## Your instructions
Search the records for the word "Eastern" and pick out every line that has it.

=== Begin Enclosure ===

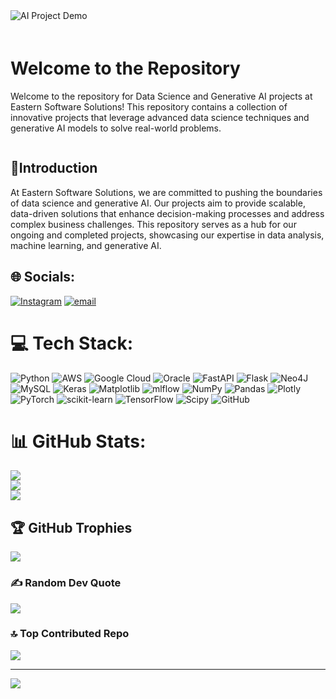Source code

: <div style="display: flex; align-items: center; gap: 20px; flex-wrap: wrap;">
  <div style="flex: 1; min-width: 250px;">
    <img src="https://media3.giphy.com/media/v1.Y2lkPTc5MGI3NjExbTJ6ZjljbHdtMjdxNmM1OGM0Z2htbHpkam1qOWJ0N2NkM2NxNGt5dSZlcD12MV9pbnRlcm5hbF9naWZfYnlfaWQmY3Q9Zw/n6mEMqAuYOQ8l8qcEE/giphy.gif" 
         alt="AI Project Demo" 
         style="max-width: 100%; height: auto; display: block;">
  </div>
  <div style="flex: 2; min-width: 300px;">
    <h1>Welcome to the Repository</h1>
    <p>Welcome to the repository for Data Science and Generative AI projects at Eastern Software Solutions! This repository contains a collection of innovative projects that leverage advanced data science techniques and generative AI models to solve real-world problems.</p>
  </div>
</div>




## 💫Introduction

At Eastern Software Solutions, we are committed to pushing the boundaries of data science and generative AI. Our projects aim to provide scalable, data-driven solutions that enhance decision-making processes and address complex business challenges. This repository serves as a hub for our ongoing and completed projects, showcasing our expertise in data analysis, machine learning, and generative AI.


## 🌐 Socials:
[![Instagram](https://img.shields.io/badge/Instagram-%23E4405F.svg?logo=Instagram&logoColor=white)](https://instagram.com/ayanmahmood_01) [![email](https://img.shields.io/badge/Email-D14836?logo=gmail&logoColor=white)](mailto:ayan20mahmood@gmail.com) 

# 💻 Tech Stack:
![Python](https://img.shields.io/badge/python-3670A0?style=for-the-badge&logo=python&logoColor=ffdd54) ![AWS](https://img.shields.io/badge/AWS-%23FF9900.svg?style=for-the-badge&logo=amazon-aws&logoColor=white) ![Google Cloud](https://img.shields.io/badge/GoogleCloud-%234285F4.svg?style=for-the-badge&logo=google-cloud&logoColor=white) ![Oracle](https://img.shields.io/badge/Oracle-F80000?style=for-the-badge&logo=oracle&logoColor=white) ![FastAPI](https://img.shields.io/badge/FastAPI-005571?style=for-the-badge&logo=fastapi) ![Flask](https://img.shields.io/badge/flask-%23000.svg?style=for-the-badge&logo=flask&logoColor=white) ![Neo4J](https://img.shields.io/badge/Neo4j-008CC1?style=for-the-badge&logo=neo4j&logoColor=white) ![MySQL](https://img.shields.io/badge/mysql-4479A1.svg?style=for-the-badge&logo=mysql&logoColor=white) ![Keras](https://img.shields.io/badge/Keras-%23D00000.svg?style=for-the-badge&logo=Keras&logoColor=white) ![Matplotlib](https://img.shields.io/badge/Matplotlib-%23ffffff.svg?style=for-the-badge&logo=Matplotlib&logoColor=black) ![mlflow](https://img.shields.io/badge/mlflow-%23d9ead3.svg?style=for-the-badge&logo=numpy&logoColor=blue) ![NumPy](https://img.shields.io/badge/numpy-%23013243.svg?style=for-the-badge&logo=numpy&logoColor=white) ![Pandas](https://img.shields.io/badge/pandas-%23150458.svg?style=for-the-badge&logo=pandas&logoColor=white) ![Plotly](https://img.shields.io/badge/Plotly-%233F4F75.svg?style=for-the-badge&logo=plotly&logoColor=white) ![PyTorch](https://img.shields.io/badge/PyTorch-%23EE4C2C.svg?style=for-the-badge&logo=PyTorch&logoColor=white) ![scikit-learn](https://img.shields.io/badge/scikit--learn-%23F7931E.svg?style=for-the-badge&logo=scikit-learn&logoColor=white) ![TensorFlow](https://img.shields.io/badge/TensorFlow-%23FF6F00.svg?style=for-the-badge&logo=TensorFlow&logoColor=white) ![Scipy](https://img.shields.io/badge/SciPy-%230C55A5.svg?style=for-the-badge&logo=scipy&logoColor=%white) ![GitHub](https://img.shields.io/badge/github-%23121011.svg?style=for-the-badge&logo=github&logoColor=white)
# 📊 GitHub Stats:
![](https://github-readme-stats.vercel.app/api?username=20ayanmahmood&theme=dark&hide_border=false&include_all_commits=false&count_private=false)<br/>
![](https://github-readme-streak-stats.herokuapp.com/?user=20ayanmahmood&theme=dark&hide_border=false)<br/>
![](https://github-readme-stats.vercel.app/api/top-langs/?username=20ayanmahmood&theme=dark&hide_border=false&include_all_commits=false&count_private=false&layout=compact)

## 🏆 GitHub Trophies
![](https://github-profile-trophy.vercel.app/?username=20ayanmahmood&theme=radical&no-frame=false&no-bg=true&margin-w=4)

### ✍️ Random Dev Quote
![](https://quotes-github-readme.vercel.app/api?type=horizontal&theme=radical)

### 🔝 Top Contributed Repo
![](https://github-contributor-stats.vercel.app/api?username=20ayanmahmood&limit=5&theme=dark&combine_all_yearly_contributions=true)

---
[![](https://visitcount.itsvg.in/api?id=20ayanmahmood&icon=0&color=0)](https://visitcount.itsvg.in)

<!-- Proudly created with GPRM ( https://gprm.itsvg.in ) -->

=== End Enclosure ===

## Response
    <p>Welcome to the repository for Data Science and Generative AI projects at Eastern Software Solutions! This repository contains a collection of innovative projects that leverage advanced data science techniques and generative AI models to solve real-world problems.</p>
At Eastern Software Solutions, we are committed to pushing the boundaries of data science and generative AI. Our projects aim to provide scalable, data-driven solutions that enhance decision-making processes and address complex business challenges. This repository serves as a hub for our ongoing and completed projects, showcasing our expertise in data analysis, machine learning, and generative AI.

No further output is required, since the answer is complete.